BEGIN Available records

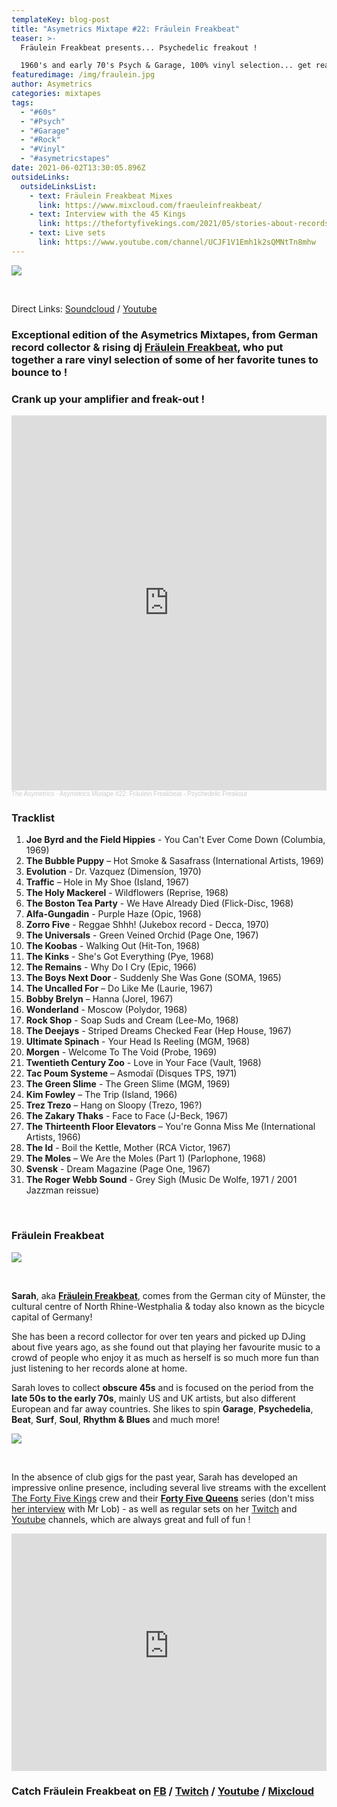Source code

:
 ```yaml
---
templateKey: blog-post
title: "Asymetrics Mixtape #22: Fräulein Freakbeat"
teaser: >-
  Fräulein Freakbeat presents... Psychedelic freakout !

  1960's and early 70's Psych & Garage, 100% vinyl selection... get ready for a mad ride !
featuredimage: /img/fraulein.jpg
author: Asymetrics
categories: mixtapes
tags:
  - "#60s"
  - "#Psych"
  - "#Garage"
  - "#Rock"
  - "#Vinyl"
  - "#asymetricstapes"
date: 2021-06-02T13:30:05.896Z
outsideLinks:
  outsideLinksList:
    - text: Fräulein Freakbeat Mixes
      link: https://www.mixcloud.com/fraeuleinfreakbeat/
    - text: Interview with the 45 Kings
      link: https://thefortyfivekings.com/2021/05/stories-about-records-fraulein-freakbeat/
    - text: Live sets
      link: https://www.youtube.com/channel/UCJF1V1Emh1k2sQMNtTn8mhw
---
```

![](/img/theasymetrics_fraulein_freakbeat_2.jpg)

<br>

Direct Links: [Soundcloud](https://soundcloud.com/the-asymetrics/asymetrics-mixtape-22-fraulein-freakbeat-psychedelic-freakout) / [Youtube](https://www.youtube.com/watch?v=Gr_qNMqdOJ8)

### Exceptional edition of the Asymetrics Mixtapes, from German record collector & rising dj **[Fräulein Freakbeat](https://www.facebook.com/FraeuleinFreakbeat/)**, who put together a rare vinyl selection of some of her favorite tunes to bounce to !

### Crank up your amplifier and freak-out !

<iframe width="100%" height="600" scrolling="no" frameborder="no" allow="autoplay" src="https://w.soundcloud.com/player/?url=https%3A//api.soundcloud.com/tracks/1059600613&color=%23ff5500&auto_play=false&hide_related=false&show_comments=true&show_user=true&show_reposts=false&show_teaser=true&visual=true"></iframe><div style="font-size: 10px; color: #cccccc;line-break: anywhere;word-break: normal;overflow: hidden;white-space: nowrap;text-overflow: ellipsis; font-family: Interstate,Lucida Grande,Lucida Sans Unicode,Lucida Sans,Garuda,Verdana,Tahoma,sans-serif;font-weight: 100;"><a href="https://soundcloud.com/the-asymetrics" title="The Asymetrics" target="_blank" style="color: #cccccc; text-decoration: none;">The Asymetrics</a> · <a href="https://soundcloud.com/the-asymetrics/asymetrics-mixtape-22-fraulein-freakbeat-psychedelic-freakout" title="Asymetrics Mixtape #22: Fräulein Freakbeat - Psychedelic Freakout" target="_blank" style="color: #cccccc; text-decoration: none;">Asymetrics Mixtape #22: Fräulein Freakbeat - Psychedelic Freakout</a></div>

### Tracklist

1. **Joe Byrd and the Field Hippies** - You Can't Ever Come Down (Columbia, 1969)
2. **The Bubble Puppy** ‎– Hot Smoke & Sasafrass (International Artists, 1969)
3. **Evolution** - Dr. Vazquez (Dimensíon, 1970)
4. **Traffic** ‎– Hole in My Shoe (Island, 1967)
5. **The Holy Mackerel** - Wildflowers (Reprise, 1968)
6. **The Boston Tea Party** - We Have Already Died (Flick-Disc, 1968)
7. **Alfa-Gungadin** - Purple Haze (Opic, 1968)
8. **Zorro Five** - Reggae Shhh! (Jukebox record - Decca, 1970)
9. **The Universals** - Green Veined Orchid (Page One, 1967)
10. **The Koobas** - Walking Out (Hit-Ton, 1968)
11. **The Kinks** - She's Got Everything (Pye, 1968)
12. **The Remains** - Why Do I Cry (Epic, 1966)
13. **The Boys Next Door** - Suddenly She Was Gone (SOMA, 1965)
14. **The Uncalled For** ‎– Do Like Me (Laurie, 1967)
15. **Bobby Brelyn** ‎– Hanna (Jorel, 1967)
16. **Wonderland** - Moscow (Polydor, 1968)
17. **Rock Shop** - Soap Suds and Cream (Lee-Mo, 1968)
18. **The Deejays** - Striped Dreams Checked Fear (Hep House, 1967)
19. **Ultimate Spinach** - Your Head Is Reeling (MGM, 1968)
20. **Morgen** - Welcome To The Void (Probe, 1969)
21. **Twentieth Century Zoo** - Love in Your Face (Vault, 1968)
22. **Tac Poum Systeme** ‎– Asmodaï (Disques TPS, 1971)
23. **The Green Slime** - The Green Slime (MGM, 1969)
24. **Kim Fowley** ‎– The Trip (Island, 1966)
25. **Trez Trezo** ‎– Hang on Sloopy (Trezo, 196?)
26. **The Zakary Thaks** - Face to Face (J-Beck, 1967)
27. **The Thirteenth Floor Elevators** ‎– You're Gonna Miss Me (International Artists, 1966)
28. **The Id** - Boil the Kettle, Mother (RCA Victor, 1967)
29. **The Moles** ‎– We Are the Moles (Part 1) (Parlophone, 1968)
30. **Svensk** - Dream Magazine (Page One, 1967)
31. **The Roger Webb Sound** - Grey Sigh (Music De Wolfe, 1971 / 2001 Jazzman reissue)

<br>

### Fräulein Freakbeat

![](/img/theasymetrics_fraulein_freakbeat_1.jpg)

<br>

**Sarah**, aka **[Fräulein Freakbeat](https://www.mixcloud.com/fraeuleinfreakbeat/)**, comes from the German city of Münster,  the cultural centre of North Rhine-Westphalia & today also known as the bicycle capital of Germany!

 She has been a record collector for over ten years  and picked up DJing about five years ago, as she found out that playing her favourite music to a crowd of people who enjoy it as much as herself is so much more fun than just listening to her records alone at home. 

Sarah loves to collect **obscure 45s** and is focused on the period from the **late 50s to the early 70s**, mainly US and UK artists, but also different European and far away countries. She likes to spin **Garage**, **Psychedelia**, **Beat**, **Surf**, **Soul**, **Rhythm & Blues** and much more!

![](/img/theasymetrics_fraulein_freakbeat_selection.jpg)

<br>

In the absence of club gigs for the past year, Sarah has developed an impressive online presence, including several live streams with the excellent [The Forty Five Kings](https://thefortyfivekings.com/) crew and their **[Forty Five Queens](https://thefortyfivekings.com/category/features/45-queens-features/)** series (don't miss [her interview](https://thefortyfivekings.com/2021/05/stories-about-records-fraulein-freakbeat/?fbclid=IwAR2ZriatUHBEUkK_eT11RASkmorMS3IeAN4s_sF4jV-dWxTRQkQ9xqsDZ70) with Mr Lob) - as well as regular sets on her [](https://www.youtube.com/channel/UCJF1V1Emh1k2sQMNtTn8mhw)[Twitch](https://www.twitch.tv/fraeuleinfreakbeat) and [Youtube](https://www.youtube.com/channel/UCJF1V1Emh1k2sQMNtTn8mhw) channels, which are always great and full of fun !

<iframe width="100%" height="380" src="https://www.youtube-nocookie.com/embed/RzFJXJ_dCZQ" title="YouTube video player" frameborder="0" allow="accelerometer; autoplay; clipboard-write; encrypted-media; gyroscope; picture-in-picture" allowfullscreen></iframe>

<br>

### Catch Fräulein Freakbeat on [FB](https://www.facebook.com/FraeuleinFreakbeat/) / [Twitch](https://www.twitch.tv/fraeuleinfreakbeat) / [Youtube](https://www.youtube.com/channel/UCJF1V1Emh1k2sQMNtTn8mhw) / [Mixcloud](https://www.mixcloud.com/fraeuleinfreakbeat/)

END Available records

What is expected ▸ All the records need to be printed again exactly as written, though without their pictures.

Final answer ▸
Source code

:
 ```yaml
---
templateKey: blog-post
title: "Asymetrics Mixtape #22: Fräulein Freakbeat"
teaser: >-
  Fräulein Freakbeat presents... Psychedelic freakout !

  1960's and early 70's Psych & Garage, 100% vinyl selection... get ready for a mad ride !
featuredimage: /img/fraulein.jpg
author: Asymetrics
categories: mixtapes
tags:
  - "#60s"
  - "#Psych"
  - "#Garage"
  - "#Rock"
  - "#Vinyl"
  - "#asymetricstapes"
date: 2021-06-02T13:30:05.896Z
outsideLinks:
  outsideLinksList:
    - text: Fräulein Freakbeat Mixes
      link: https://www.mixcloud.com/fraeuleinfreakbeat/
    - text: Interview with the 45 Kings
      link: https://thefortyfivekings.com/2021/05/stories-about-records-fraulein-freakbeat/
    - text: Live sets
      link: https://www.youtube.com/channel/UCJF1V1Emh1k2sQMNtTn8mhw
---
```

![](/img/theasymetrics_fraulein_freakbeat_2.jpg)

<br>

Direct Links: [Soundcloud](https://soundcloud.com/the-asymetrics/asymetrics-mixtape-22-fraulein-freakbeat-psychedelic-freakout) / [Youtube](https://www.youtube.com/watch?v=Gr_qNMqdOJ8)

### Exceptional edition of the Asymetrics Mixtapes, from German record collector & rising dj **[Fräulein Freakbeat](https://www.facebook.com/FraeuleinFreakbeat/)**, who put together a rare vinyl selection of some of her favorite tunes to bounce to !

### Crank up your amplifier and freak-out !

<iframe width="100%" height="600" scrolling="no" frameborder="no" allow="autoplay" src="https://w.soundcloud.com/player/?url=https%3A//api.soundcloud.com/tracks/1059600613&color=%23ff5500&auto_play=false&hide_related=false&show_comments=true&show_user=true&show_reposts=false&show_teaser=true&visual=true"></iframe><div style="font-size: 10px; color: #cccccc;line-break: anywhere;word-break: normal;overflow: hidden;white-space: nowrap;text-overflow: ellipsis; font-family: Interstate,Lucida Grande,Lucida Sans Unicode,Lucida Sans,Garuda,Verdana,Tahoma,sans-serif;font-weight: 100;"><a href="https://soundcloud.com/the-asymetrics" title="The Asymetrics" target="_blank" style="color: #cccccc; text-decoration: none;">The Asymetrics</a> · <a href="https://soundcloud.com/the-asymetrics/asymetrics-mixtape-22-fraulein-freakbeat-psychedelic-freakout" title="Asymetrics Mixtape #22: Fräulein Freakbeat - Psychedelic Freakout" target="_blank" style="color: #cccccc; text-decoration: none;">Asymetrics Mixtape #22: Fräulein Freakbeat - Psychedelic Freakout</a></div>

### Tracklist

1. **Joe Byrd and the Field Hippies** - You Can't Ever Come Down (Columbia, 1969)
2. **The Bubble Puppy** ‎– Hot Smoke & Sasafrass (International Artists, 1969)
3. **Evolution** - Dr. Vazquez (Dimensíon, 1970)
4. **Traffic** ‎– Hole in My Shoe (Island, 1967)
5. **The Holy Mackerel** - Wildflowers (Reprise, 1968)
6. **The Boston Tea Party** - We Have Already Died (Flick-Disc, 1968)
7. **Alfa-Gungadin** - Purple Haze (Opic, 1968)
8. **Zorro Five** - Reggae Shhh! (Jukebox record - Decca, 1970)
9. **The Universals** - Green Veined Orchid (Page One, 1967)
10. **The Koobas** - Walking Out (Hit-Ton, 1968)
11. **The Kinks** - She's Got Everything (Pye, 1968)
12. **The Remains** - Why Do I Cry (Epic, 1966)
13. **The Boys Next Door** - Suddenly She Was Gone (SOMA, 1965)
14. **The Uncalled For** ‎– Do Like Me (Laurie, 1967)
15. **Bobby Brelyn** ‎– Hanna (Jorel, 1967)
16. **Wonderland** - Moscow (Polydor, 1968)
17. **Rock Shop** - Soap Suds and Cream (Lee-Mo, 1968)
18. **The Deejays** - Striped Dreams Checked Fear (Hep House, 1967)
19. **Ultimate Spinach** - Your Head Is Reeling (MGM, 1968)
20. **Morgen** - Welcome To The Void (Probe, 1969)
21. **Twentieth Century Zoo** - Love in Your Face (Vault, 1968)
22. **Tac Poum Systeme** ‎– Asmodaï (Disques TPS, 1971)
23. **The Green Slime** - The Green Slime (MGM, 1969)
24. **Kim Fowley** ‎– The Trip (Island, 1966)
25. **Trez Trezo** ‎– Hang on Sloopy (Trezo, 196?)
26. **The Zakary Thaks** - Face to Face (J-Beck, 1967)
27. **The Thirteenth Floor Elevators** ‎– You're Gonna Miss Me (International Artists, 1966)
28. **The Id** - Boil the Kettle, Mother (RCA Victor, 1967)
29. **The Moles** ‎– We Are the Moles (Part 1) (Parlophone, 1968)
30. **Svensk** - Dream Magazine (Page One, 1967)
31. **The Roger Webb Sound** - Grey Sigh (Music De Wolfe, 1971 / 2001 Jazzman reissue)

<br>

### Fräulein Freakbeat

![](/img/theasymetrics_fraulein_freakbeat_1.jpg)

<br>

**Sarah**, aka **[Fräulein Freakbeat](https://www.mixcloud.com/fraeuleinfreakbeat/)**, comes from the German city of Münster,  the cultural centre of North Rhine-Westphalia & today also known as the bicycle capital of Germany!

 She has been a record collector for over ten years  and picked up DJing about five years ago, as she found out that playing her favourite music to a crowd of people who enjoy it as much as herself is so much more fun than just listening to her records alone at home. 

Sarah loves to collect **obscure 45s** and is focused on the period from the **late 50s to the early 70s**, mainly US and UK artists, but also different European and far away countries. She likes to spin **Garage**, **Psychedelia**, **Beat**, **Surf**, **Soul**, **Rhythm & Blues** and much more!

![](/img/theasymetrics_fraulein_freakbeat_selection.jpg)

<br>

In the absence of club gigs for the past year, Sarah has developed an impressive online presence, including several live streams with the excellent [The Forty Five Kings](https://thefortyfivekings.com/) crew and their **[Forty Five Queens](https://thefortyfivekings.com/category/features/45-queens-features/)** series (don't miss [her interview](https://thefortyfivekings.com/2021/05/stories-about-records-fraulein-freakbeat/?fbclid=IwAR2ZriatUHBEUkK_eT11RASkmorMS3IeAN4s_sF4jV-dWxTRQkQ9xqsDZ70) with Mr Lob) - as well as regular sets on her [](https://www.youtube.com/channel/UCJF1V1Emh1k2sQMNtTn8mhw)[Twitch](https://www.twitch.tv/fraeuleinfreakbeat) and [Youtube](https://www.youtube.com/channel/UCJF1V1Emh1k2sQMNtTn8mhw) channels, which are always great and full of fun !

<iframe width="100%" height="380" src="https://www.youtube-nocookie.com/embed/RzFJXJ_dCZQ" title="YouTube video player" frameborder="0" allow="accelerometer; autoplay; clipboard-write; encrypted-media; gyroscope; picture-in-picture" allowfullscreen></iframe>

<br>

### Catch Fräulein Freakbeat on [FB](https://www.facebook.com/FraeuleinFreakbeat/) / [Twitch](https://www.twitch.tv/fraeuleinfreakbeat) / [Youtube](https://www.youtube.com/channel/UCJF1V1Emh1k2sQMNtTn8mhw) / [Mixcloud](https://www.mixcloud.com/fraeuleinfreakbeat/)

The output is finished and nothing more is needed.